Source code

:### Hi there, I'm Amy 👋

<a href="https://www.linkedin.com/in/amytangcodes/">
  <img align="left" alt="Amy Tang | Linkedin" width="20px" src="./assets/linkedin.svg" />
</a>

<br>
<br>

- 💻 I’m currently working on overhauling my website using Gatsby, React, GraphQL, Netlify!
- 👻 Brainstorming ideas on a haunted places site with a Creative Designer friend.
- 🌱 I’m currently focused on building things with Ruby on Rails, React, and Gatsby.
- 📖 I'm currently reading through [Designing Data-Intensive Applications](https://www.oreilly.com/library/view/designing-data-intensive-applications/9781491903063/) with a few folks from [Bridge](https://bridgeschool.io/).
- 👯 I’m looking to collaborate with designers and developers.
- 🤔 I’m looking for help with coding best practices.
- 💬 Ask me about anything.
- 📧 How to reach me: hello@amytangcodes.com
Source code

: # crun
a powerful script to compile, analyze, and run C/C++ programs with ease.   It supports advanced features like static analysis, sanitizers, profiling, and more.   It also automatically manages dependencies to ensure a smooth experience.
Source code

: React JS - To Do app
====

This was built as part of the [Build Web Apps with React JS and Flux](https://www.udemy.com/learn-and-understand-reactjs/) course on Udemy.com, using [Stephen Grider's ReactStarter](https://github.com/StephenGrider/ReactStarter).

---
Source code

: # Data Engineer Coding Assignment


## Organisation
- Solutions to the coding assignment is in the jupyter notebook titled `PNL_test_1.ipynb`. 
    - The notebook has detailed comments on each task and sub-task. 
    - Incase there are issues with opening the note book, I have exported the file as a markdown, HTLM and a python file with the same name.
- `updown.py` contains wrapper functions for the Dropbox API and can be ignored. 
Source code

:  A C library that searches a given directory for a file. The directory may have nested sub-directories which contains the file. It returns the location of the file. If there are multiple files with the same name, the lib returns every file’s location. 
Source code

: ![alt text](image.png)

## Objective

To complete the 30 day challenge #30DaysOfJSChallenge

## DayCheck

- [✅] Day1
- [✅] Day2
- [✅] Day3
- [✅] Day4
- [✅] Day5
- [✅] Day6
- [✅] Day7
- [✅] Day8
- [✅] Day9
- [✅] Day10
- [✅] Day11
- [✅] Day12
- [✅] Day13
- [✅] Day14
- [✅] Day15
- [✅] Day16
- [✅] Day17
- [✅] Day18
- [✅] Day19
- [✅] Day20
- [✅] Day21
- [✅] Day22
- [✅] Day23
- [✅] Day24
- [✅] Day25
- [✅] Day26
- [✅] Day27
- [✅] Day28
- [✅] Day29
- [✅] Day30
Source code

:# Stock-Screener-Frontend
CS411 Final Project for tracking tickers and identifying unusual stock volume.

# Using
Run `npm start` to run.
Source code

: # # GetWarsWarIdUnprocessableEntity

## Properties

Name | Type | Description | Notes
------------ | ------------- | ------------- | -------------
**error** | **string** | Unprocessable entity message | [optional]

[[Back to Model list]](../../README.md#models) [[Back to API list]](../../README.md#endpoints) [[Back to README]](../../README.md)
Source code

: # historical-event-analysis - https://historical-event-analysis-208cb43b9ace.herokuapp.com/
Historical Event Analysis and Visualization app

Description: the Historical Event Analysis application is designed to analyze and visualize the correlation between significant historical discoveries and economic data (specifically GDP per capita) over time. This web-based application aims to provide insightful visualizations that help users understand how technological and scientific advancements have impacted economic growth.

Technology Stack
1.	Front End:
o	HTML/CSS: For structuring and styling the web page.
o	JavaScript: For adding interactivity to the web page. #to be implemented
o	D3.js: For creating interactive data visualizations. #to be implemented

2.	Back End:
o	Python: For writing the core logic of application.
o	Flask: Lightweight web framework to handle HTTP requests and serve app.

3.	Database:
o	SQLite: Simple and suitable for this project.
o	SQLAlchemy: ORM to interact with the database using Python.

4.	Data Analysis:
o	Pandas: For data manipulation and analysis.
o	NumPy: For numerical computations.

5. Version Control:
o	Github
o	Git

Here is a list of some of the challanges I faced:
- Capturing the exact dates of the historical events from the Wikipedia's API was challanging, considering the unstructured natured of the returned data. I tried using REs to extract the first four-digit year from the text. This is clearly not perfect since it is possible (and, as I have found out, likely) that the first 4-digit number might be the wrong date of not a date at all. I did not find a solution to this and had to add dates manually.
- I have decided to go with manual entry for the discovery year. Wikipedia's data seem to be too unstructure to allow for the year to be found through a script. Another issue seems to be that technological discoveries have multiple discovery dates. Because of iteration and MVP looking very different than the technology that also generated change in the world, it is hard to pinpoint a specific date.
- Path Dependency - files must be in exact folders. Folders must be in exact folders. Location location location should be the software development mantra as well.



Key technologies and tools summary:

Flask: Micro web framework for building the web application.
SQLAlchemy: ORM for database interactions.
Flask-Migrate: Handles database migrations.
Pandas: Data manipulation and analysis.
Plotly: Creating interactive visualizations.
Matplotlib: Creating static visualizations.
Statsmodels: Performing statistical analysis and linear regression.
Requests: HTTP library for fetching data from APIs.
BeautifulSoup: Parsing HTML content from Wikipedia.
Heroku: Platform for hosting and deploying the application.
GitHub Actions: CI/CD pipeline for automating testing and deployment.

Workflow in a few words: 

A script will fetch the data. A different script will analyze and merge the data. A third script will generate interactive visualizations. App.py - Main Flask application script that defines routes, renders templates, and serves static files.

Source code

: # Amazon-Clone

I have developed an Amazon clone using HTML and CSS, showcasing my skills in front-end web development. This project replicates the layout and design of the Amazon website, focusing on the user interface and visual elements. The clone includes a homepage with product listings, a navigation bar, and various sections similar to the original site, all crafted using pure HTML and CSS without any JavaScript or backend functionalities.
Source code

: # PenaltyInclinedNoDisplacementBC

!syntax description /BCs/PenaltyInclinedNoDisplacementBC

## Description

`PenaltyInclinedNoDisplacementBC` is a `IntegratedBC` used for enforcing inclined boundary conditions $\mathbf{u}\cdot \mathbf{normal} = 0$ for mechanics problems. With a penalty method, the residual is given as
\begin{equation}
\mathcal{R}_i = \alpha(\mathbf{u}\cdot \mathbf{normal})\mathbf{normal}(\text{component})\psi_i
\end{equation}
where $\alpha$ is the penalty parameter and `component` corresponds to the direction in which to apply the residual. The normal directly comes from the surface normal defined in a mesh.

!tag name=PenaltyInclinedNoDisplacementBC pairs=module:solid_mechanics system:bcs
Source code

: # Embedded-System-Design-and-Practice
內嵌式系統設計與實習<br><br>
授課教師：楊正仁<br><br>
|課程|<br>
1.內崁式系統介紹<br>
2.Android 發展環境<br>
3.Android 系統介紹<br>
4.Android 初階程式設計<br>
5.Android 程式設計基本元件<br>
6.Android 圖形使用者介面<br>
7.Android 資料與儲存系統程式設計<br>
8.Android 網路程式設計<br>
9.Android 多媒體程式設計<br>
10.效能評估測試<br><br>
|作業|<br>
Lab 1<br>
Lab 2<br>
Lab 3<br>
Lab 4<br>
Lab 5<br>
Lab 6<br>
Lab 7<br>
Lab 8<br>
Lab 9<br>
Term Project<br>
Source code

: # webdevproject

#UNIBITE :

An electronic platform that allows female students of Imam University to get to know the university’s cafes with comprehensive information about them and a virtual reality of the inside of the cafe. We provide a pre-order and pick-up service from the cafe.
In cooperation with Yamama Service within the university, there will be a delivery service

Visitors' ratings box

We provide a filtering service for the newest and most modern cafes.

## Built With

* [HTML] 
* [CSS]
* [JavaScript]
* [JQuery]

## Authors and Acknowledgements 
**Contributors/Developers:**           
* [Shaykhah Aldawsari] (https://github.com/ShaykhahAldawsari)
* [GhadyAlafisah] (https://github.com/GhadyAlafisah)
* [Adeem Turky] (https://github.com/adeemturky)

——

> _WHAT THE EXERCISE ASKS_
Write out the records above exactly, from the opening line to the line with "- Solutions to", including both, with nothing added.

> _SOLUTION FOR THIS TASK_
Source code

:### Hi there, I'm Amy 👋

<a href="https://www.linkedin.com/in/amytangcodes/">
  <img align="left" alt="Amy Tang | Linkedin" width="20px" src="./assets/linkedin.svg" />
</a>

<br>
<br>

- 💻 I’m currently working on overhauling my website using Gatsby, React, GraphQL, Netlify!
- 👻 Brainstorming ideas on a haunted places site with a Creative Designer friend.
- 🌱 I’m currently focused on building things with Ruby on Rails, React, and Gatsby.
- 📖 I'm currently reading through [Designing Data-Intensive Applications](https://www.oreilly.com/library/view/designing-data-intensive-applications/9781491903063/) with a few folks from [Bridge](https://bridgeschool.io/).
- 👯 I’m looking to collaborate with designers and developers.
- 🤔 I’m looking for help with coding best practices.
- 💬 Ask me about anything.
- 📧 How to reach me: hello@amytangcodes.com
Source code

: # crun
a powerful script to compile, analyze, and run C/C++ programs with ease.   It supports advanced features like static analysis, sanitizers, profiling, and more.   It also automatically manages dependencies to ensure a smooth experience.
Source code

: React JS - To Do app
====

This was built as part of the [Build Web Apps with React JS and Flux](https://www.udemy.com/learn-and-understand-reactjs/) course on Udemy.com, using [Stephen Grider's ReactStarter](https://github.com/StephenGrider/ReactStarter).

---
Source code

: # Data Engineer Coding Assignment


## Organisation
- Solutions to the coding assignment is in the jupyter notebook titled `PNL_test_1.ipynb`. 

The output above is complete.